▽
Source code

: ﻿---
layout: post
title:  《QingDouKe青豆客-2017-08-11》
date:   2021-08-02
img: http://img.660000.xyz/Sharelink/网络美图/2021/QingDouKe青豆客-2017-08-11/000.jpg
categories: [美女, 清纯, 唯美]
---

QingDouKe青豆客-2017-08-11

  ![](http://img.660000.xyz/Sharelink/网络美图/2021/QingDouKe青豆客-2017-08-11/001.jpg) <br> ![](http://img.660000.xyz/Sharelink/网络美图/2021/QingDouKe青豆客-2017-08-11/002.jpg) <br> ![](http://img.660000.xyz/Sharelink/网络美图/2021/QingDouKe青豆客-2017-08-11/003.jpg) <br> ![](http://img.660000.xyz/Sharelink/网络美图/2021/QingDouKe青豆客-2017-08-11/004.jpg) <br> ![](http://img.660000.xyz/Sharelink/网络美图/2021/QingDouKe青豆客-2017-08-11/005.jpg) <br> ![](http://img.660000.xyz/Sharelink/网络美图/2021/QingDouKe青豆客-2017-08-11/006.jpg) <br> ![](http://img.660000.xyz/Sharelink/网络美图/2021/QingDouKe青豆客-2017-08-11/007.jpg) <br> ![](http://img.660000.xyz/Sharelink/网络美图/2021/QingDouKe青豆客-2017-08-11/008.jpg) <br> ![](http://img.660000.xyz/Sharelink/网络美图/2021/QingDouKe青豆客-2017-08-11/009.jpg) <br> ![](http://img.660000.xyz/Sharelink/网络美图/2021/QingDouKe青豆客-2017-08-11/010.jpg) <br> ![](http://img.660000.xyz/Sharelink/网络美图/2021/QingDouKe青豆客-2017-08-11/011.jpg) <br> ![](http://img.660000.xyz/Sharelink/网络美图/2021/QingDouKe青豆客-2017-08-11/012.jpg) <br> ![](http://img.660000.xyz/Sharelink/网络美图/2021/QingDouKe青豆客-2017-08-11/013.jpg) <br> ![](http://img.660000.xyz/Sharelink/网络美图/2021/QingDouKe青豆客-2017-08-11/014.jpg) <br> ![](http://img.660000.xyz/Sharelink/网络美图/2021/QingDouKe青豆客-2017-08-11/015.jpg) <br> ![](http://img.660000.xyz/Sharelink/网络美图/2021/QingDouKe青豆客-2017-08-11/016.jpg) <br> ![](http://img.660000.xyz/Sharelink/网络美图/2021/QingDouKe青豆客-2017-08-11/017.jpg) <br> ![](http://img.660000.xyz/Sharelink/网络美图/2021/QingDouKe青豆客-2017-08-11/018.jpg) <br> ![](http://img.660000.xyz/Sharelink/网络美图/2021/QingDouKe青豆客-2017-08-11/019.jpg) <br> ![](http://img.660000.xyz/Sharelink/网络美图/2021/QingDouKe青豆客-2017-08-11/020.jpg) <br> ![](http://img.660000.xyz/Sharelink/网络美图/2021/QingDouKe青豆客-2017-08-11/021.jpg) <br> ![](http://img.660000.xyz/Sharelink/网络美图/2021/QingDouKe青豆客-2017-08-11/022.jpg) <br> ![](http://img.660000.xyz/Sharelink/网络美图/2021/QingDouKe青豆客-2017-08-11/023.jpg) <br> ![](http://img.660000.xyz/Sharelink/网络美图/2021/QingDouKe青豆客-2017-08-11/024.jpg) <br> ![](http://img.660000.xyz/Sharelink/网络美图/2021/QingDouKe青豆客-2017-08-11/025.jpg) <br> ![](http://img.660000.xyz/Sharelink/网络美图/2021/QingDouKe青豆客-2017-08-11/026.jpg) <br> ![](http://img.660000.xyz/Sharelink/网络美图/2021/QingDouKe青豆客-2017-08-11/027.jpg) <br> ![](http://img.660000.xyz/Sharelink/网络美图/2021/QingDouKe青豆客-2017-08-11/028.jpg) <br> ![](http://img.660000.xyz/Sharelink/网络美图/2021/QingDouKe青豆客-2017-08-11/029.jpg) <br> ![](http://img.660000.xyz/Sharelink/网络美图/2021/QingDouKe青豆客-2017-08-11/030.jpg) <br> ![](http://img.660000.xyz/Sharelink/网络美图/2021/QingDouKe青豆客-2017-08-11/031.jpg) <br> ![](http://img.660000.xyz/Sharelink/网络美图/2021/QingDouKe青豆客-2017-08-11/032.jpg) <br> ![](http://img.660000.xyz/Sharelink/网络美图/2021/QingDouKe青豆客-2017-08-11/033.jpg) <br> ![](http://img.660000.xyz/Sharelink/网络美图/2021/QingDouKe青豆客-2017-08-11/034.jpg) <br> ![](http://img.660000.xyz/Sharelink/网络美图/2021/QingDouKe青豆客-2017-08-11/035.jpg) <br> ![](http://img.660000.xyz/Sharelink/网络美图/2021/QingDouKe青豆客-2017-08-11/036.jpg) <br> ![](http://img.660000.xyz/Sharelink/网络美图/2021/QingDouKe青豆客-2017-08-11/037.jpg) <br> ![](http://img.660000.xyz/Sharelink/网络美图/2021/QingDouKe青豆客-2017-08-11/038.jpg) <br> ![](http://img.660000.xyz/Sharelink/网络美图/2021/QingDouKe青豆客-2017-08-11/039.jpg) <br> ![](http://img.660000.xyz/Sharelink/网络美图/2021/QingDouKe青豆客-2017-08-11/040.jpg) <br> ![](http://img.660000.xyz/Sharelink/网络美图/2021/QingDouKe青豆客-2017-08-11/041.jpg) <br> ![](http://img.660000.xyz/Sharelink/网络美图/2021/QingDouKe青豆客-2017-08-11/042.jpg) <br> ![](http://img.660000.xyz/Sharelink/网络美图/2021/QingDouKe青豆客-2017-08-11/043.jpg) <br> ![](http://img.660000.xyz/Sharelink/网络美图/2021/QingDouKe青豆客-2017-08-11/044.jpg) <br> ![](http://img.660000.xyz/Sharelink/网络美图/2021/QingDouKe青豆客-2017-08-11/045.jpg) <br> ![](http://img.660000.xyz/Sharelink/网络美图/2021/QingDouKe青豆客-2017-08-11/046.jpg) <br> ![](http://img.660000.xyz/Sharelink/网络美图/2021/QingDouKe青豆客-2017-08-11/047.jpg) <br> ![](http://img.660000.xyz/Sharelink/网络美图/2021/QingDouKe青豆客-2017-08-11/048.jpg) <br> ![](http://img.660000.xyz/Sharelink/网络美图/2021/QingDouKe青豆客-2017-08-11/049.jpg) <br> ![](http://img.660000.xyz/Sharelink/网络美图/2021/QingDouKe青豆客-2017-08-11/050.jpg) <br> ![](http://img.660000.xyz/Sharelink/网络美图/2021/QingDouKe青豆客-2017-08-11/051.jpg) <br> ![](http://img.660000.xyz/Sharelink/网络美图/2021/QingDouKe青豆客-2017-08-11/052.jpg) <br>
△
> TASK TO CARRY OUT:
Each line of the listing should be copied exactly, with none left out.

> YOUR SOLUTION:
Source code

: ﻿---
layout: post
title:  《QingDouKe青豆客-2017-08-11》
date:   2021-08-02
img: http://img.660000.xyz/Sharelink/网络美图/2021/QingDouKe青豆客-2017-08-11/000.jpg
categories: [美女, 清纯, 唯美]
---

QingDouKe青豆客-2017-08-11

  ![](http://img.660000.xyz/Sharelink/网络美图/2021/QingDouKe青豆客-2017-08-11/001.jpg) <br> ![](http://img.660000.xyz/Sharelink/网络美图/2021/QingDouKe青豆客-2017-08-11/002.jpg) <br> ![](http://img.660000.xyz/Sharelink/网络美图/2021/QingDouKe青豆客-2017-08-11/003.jpg) <br> ![](http://img.660000.xyz/Sharelink/网络美图/2021/QingDouKe青豆客-2017-08-11/004.jpg) <br> ![](http://img.660000.xyz/Sharelink/网络美图/2021/QingDouKe青豆客-2017-08-11/005.jpg) <br> ![](http://img.660000.xyz/Sharelink/网络美图/2021/QingDouKe青豆客-2017-08-11/006.jpg) <br> ![](http://img.660000.xyz/Sharelink/网络美图/2021/QingDouKe青豆客-2017-08-11/007.jpg) <br> ![](http://img.660000.xyz/Sharelink/网络美图/2021/QingDouKe青豆客-2017-08-11/008.jpg) <br> ![](http://img.660000.xyz/Sharelink/网络美图/2021/QingDouKe青豆客-2017-08-11/009.jpg) <br> ![](http://img.660000.xyz/Sharelink/网络美图/2021/QingDouKe青豆客-2017-08-11/010.jpg) <br> ![](http://img.660000.xyz/Sharelink/网络美图/2021/QingDouKe青豆客-2017-08-11/011.jpg) <br> ![](http://img.660000.xyz/Sharelink/网络美图/2021/QingDouKe青豆客-2017-08-11/012.jpg) <br> ![](http://img.660000.xyz/Sharelink/网络美图/2021/QingDouKe青豆客-2017-08-11/013.jpg) <br> ![](http://img.660000.xyz/Sharelink/网络美图/2021/QingDouKe青豆客-2017-08-11/014.jpg) <br> ![](http://img.660000.xyz/Sharelink/网络美图/2021/QingDouKe青豆客-2017-08-11/015.jpg) <br> ![](http://img.660000.xyz/Sharelink/网络美图/2021/QingDouKe青豆客-2017-08-11/016.jpg) <br> ![](http://img.660000.xyz/Sharelink/网络美图/2021/QingDouKe青豆客-2017-08-11/017.jpg) <br> ![](http://img.660000.xyz/Sharelink/网络美图/2021/QingDouKe青豆客-2017-08-11/018.jpg) <br> ![](http://img.660000.xyz/Sharelink/网络美图/2021/QingDouKe青豆客-2017-08-11/019.jpg) <br> ![](http://img.660000.xyz/Sharelink/网络美图/2021/QingDouKe青豆客-2017-08-11/020.jpg) <br> ![](http://img.660000.xyz/Sharelink/网络美图/2021/QingDouKe青豆客-2017-08-11/021.jpg) <br> ![](http://img.660000.xyz/Sharelink/网络美图/2021/QingDouKe青豆客-2017-08-11/022.jpg) <br> ![](http://img.660000.xyz/Sharelink/网络美图/2021/QingDouKe青豆客-2017-08-11/023.jpg) <br> ![](http://img.660000.xyz/Sharelink/网络美图/2021/QingDouKe青豆客-2017-08-11/024.jpg) <br> ![](http://img.660000.xyz/Sharelink/网络美图/2021/QingDouKe青豆客-2017-08-11/025.jpg) <br> ![](http://img.660000.xyz/Sharelink/网络美图/2021/QingDouKe青豆客-2017-08-11/026.jpg) <br> ![](http://img.660000.xyz/Sharelink/网络美图/2021/QingDouKe青豆客-2017-08-11/027.jpg) <br> ![](http://img.660000.xyz/Sharelink/网络美图/2021/QingDouKe青豆客-2017-08-11/028.jpg) <br> ![](http://img.660000.xyz/Sharelink/网络美图/2021/QingDouKe青豆客-2017-08-11/029.jpg) <br> ![](http://img.660000.xyz/Sharelink/网络美图/2021/QingDouKe青豆客-2017-08-11/030.jpg) <br> ![](http://img.660000.xyz/Sharelink/网络美图/2021/QingDouKe青豆客-2017-08-11/031.jpg) <br> ![](http://img.660000.xyz/Sharelink/网络美图/2021/QingDouKe青豆客-2017-08-11/032.jpg) <br> ![](http://img.660000.xyz/Sharelink/网络美图/2021/QingDouKe青豆客-2017-08-11/033.jpg) <br> ![](http://img.660000.xyz/Sharelink/网络美图/2021/QingDouKe青豆客-2017-08-11/034.jpg) <br> ![](http://img.660000.xyz/Sharelink/网络美图/2021/QingDouKe青豆客-2017-08-11/035.jpg) <br> ![](http://img.660000.xyz/Sharelink/网络美图/2021/QingDouKe青豆客-2017-08-11/036.jpg) <br> ![](http://img.660000.xyz/Sharelink/网络美图/2021/QingDouKe青豆客-2017-08-11/037.jpg) <br> ![](http://img.660000.xyz/Sharelink/网络美图/2021/QingDouKe青豆客-2017-08-11/038.jpg) <br> ![](http://img.660000.xyz/Sharelink/网络美图/2021/QingDouKe青豆客-2017-08-11/039.jpg) <br> ![](http://img.660000.xyz/Sharelink/网络美图/2021/QingDouKe青豆客-2017-08-11/040.jpg) <br> ![](http://img.660000.xyz/Sharelink/网络美图/2021/QingDouKe青豆客-2017-08-11/041.jpg) <br> ![](http://img.660000.xyz/Sharelink/网络美图/2021/QingDouKe青豆客-2017-08-11/042.jpg) <br> ![](http://img.660000.xyz/Sharelink/网络美图/2021/QingDouKe青豆客-2017-08-11/043.jpg) <br> ![](http://img.660000.xyz/Sharelink/网络美图/2021/QingDouKe青豆客-2017-08-11/044.jpg) <br> ![](http://img.660000.xyz/Sharelink/网络美图/2021/QingDouKe青豆客-2017-08-11/045.jpg) <br> ![](http://img.660000.xyz/Sharelink/网络美图/2021/QingDouKe青豆客-2017-08-11/046.jpg) <br> ![](http://img.660000.xyz/Sharelink/网络美图/2021/QingDouKe青豆客-2017-08-11/047.jpg) <br> ![](http://img.660000.xyz/Sharelink/网络美图/2021/QingDouKe青豆客-2017-08-11/048.jpg) <br> ![](http://img.660000.xyz/Sharelink/网络美图/2021/QingDouKe青豆客-2017-08-11/049.jpg) <br> ![](http://img.660000.xyz/Sharelink/网络美图/2021/QingDouKe青豆客-2017-08-11/050.jpg) <br> ![](http://img.660000.xyz/Sharelink/网络美图/2021/QingDouKe青豆客-2017-08-11/051.jpg) <br> ![](http://img.660000.xyz/Sharelink/网络美图/2021/QingDouKe青豆客-2017-08-11/052.jpg) <br>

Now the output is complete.